* _WORK INSTRUCTION_
Your answer should hold all lines of the entries that include the word "gusts".

Data extracted from a collection:
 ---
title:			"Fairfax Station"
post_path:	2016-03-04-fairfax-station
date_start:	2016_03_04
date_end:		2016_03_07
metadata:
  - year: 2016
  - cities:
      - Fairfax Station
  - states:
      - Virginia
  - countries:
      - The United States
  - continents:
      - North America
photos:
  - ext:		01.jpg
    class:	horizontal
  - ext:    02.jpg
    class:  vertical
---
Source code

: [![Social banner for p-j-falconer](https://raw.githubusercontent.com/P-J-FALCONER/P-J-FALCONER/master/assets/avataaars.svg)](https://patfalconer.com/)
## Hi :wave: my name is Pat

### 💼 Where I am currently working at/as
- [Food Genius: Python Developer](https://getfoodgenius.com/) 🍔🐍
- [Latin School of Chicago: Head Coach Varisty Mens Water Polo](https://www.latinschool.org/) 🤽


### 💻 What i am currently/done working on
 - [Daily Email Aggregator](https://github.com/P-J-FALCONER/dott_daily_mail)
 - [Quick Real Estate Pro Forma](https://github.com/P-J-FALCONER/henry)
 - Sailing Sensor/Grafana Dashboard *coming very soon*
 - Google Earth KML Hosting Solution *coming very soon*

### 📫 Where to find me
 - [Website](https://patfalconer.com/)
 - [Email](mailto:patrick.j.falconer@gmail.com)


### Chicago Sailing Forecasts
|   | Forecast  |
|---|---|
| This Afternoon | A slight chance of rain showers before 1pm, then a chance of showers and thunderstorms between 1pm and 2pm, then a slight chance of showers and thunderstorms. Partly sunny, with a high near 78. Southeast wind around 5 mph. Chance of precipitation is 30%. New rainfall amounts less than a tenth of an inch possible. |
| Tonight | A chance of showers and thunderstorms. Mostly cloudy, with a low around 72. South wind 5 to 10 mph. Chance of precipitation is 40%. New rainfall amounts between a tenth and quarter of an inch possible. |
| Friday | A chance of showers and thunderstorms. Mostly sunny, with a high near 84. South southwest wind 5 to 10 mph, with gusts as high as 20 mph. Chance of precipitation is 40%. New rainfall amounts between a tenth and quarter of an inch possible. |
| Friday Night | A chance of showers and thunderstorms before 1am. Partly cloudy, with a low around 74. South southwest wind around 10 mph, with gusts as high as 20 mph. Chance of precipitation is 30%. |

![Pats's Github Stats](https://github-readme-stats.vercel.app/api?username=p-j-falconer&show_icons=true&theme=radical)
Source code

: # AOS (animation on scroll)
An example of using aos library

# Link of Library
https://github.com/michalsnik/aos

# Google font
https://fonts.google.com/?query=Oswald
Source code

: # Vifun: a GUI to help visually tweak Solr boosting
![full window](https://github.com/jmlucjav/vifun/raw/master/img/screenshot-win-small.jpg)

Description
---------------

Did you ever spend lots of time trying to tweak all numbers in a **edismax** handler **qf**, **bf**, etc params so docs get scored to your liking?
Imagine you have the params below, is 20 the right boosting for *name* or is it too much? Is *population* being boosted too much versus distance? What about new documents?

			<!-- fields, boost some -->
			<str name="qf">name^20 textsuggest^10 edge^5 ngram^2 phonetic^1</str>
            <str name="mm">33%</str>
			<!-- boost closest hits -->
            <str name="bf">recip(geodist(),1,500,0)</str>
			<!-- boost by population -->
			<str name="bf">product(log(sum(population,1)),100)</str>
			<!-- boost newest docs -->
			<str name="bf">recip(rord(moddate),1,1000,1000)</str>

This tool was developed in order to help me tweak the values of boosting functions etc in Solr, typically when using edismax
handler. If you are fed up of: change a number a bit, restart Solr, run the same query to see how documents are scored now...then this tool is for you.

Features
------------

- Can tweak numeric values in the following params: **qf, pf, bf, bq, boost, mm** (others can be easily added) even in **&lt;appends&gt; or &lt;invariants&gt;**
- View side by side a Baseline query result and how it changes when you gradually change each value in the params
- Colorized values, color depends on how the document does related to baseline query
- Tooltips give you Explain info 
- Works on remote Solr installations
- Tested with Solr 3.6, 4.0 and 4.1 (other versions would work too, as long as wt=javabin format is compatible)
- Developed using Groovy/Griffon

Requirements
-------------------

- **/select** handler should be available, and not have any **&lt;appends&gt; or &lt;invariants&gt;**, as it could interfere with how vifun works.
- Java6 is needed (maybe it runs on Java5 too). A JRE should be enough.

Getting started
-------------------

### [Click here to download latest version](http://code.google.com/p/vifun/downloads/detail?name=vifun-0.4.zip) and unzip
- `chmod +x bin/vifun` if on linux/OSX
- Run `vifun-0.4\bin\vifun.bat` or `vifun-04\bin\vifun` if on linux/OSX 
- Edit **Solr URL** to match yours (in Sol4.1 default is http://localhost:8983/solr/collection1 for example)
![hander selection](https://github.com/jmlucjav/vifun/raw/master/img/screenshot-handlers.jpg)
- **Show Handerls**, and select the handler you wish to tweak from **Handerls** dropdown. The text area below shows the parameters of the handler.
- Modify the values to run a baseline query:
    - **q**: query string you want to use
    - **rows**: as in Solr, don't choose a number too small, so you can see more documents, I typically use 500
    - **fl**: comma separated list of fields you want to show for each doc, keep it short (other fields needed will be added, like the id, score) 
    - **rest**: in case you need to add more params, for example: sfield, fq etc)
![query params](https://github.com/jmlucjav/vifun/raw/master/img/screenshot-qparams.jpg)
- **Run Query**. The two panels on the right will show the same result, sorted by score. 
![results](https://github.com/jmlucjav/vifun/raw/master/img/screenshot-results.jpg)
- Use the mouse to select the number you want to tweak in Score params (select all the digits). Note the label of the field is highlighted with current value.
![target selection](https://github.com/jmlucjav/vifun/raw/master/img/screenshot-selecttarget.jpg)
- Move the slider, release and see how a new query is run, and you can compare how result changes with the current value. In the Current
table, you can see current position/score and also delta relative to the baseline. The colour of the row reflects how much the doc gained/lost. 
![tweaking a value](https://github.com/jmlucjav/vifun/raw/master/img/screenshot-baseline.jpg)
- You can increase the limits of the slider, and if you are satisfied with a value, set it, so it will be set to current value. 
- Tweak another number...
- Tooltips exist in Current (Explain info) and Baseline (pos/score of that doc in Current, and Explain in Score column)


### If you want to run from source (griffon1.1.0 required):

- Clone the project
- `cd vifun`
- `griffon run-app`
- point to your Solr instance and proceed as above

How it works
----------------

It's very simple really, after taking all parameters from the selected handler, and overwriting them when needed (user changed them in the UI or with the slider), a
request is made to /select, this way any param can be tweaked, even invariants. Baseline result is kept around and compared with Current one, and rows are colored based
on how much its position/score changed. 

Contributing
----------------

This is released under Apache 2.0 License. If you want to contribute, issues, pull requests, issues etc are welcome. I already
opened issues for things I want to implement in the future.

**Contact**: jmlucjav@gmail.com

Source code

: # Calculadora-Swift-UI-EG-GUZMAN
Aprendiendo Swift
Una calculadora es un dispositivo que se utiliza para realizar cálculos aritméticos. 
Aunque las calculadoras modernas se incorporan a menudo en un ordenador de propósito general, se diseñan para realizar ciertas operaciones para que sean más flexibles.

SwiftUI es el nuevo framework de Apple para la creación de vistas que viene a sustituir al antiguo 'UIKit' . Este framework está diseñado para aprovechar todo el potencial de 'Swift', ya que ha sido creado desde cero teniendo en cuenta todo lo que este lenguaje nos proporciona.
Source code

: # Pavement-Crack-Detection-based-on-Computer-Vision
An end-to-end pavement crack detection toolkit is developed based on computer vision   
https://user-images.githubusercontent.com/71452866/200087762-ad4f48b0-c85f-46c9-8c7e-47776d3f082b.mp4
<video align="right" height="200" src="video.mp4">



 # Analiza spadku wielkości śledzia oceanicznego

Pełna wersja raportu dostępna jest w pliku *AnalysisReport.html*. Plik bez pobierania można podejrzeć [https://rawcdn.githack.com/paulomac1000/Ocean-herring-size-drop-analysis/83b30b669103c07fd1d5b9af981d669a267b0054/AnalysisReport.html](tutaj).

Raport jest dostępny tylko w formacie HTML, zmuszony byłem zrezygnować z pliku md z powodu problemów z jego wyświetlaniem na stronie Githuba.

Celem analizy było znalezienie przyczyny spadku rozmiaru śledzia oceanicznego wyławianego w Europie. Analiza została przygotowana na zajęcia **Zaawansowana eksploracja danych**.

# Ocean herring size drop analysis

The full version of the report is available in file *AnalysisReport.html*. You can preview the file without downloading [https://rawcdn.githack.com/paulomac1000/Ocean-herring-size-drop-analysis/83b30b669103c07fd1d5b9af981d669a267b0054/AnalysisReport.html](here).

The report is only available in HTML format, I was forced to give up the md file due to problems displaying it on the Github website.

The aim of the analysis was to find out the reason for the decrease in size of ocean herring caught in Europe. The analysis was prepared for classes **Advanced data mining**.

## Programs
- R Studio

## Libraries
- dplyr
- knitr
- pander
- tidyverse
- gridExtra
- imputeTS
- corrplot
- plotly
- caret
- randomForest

* _EXERCISE ANSWER_
| Friday | A chance of showers and thunderstorms. Mostly sunny, with a high near 84. South southwest wind 5 to 10 mph, with gusts as high as 20 mph. Chance of precipitation is 40%. New rainfall amounts between a tenth and quarter of an inch possible. |
| Friday Night | A chance of showers and thunderstorms before 1am. Partly cloudy, with a low around 74. South southwest wind around 10 mph, with gusts as high as 20 mph. Chance of precipitation is 30%. |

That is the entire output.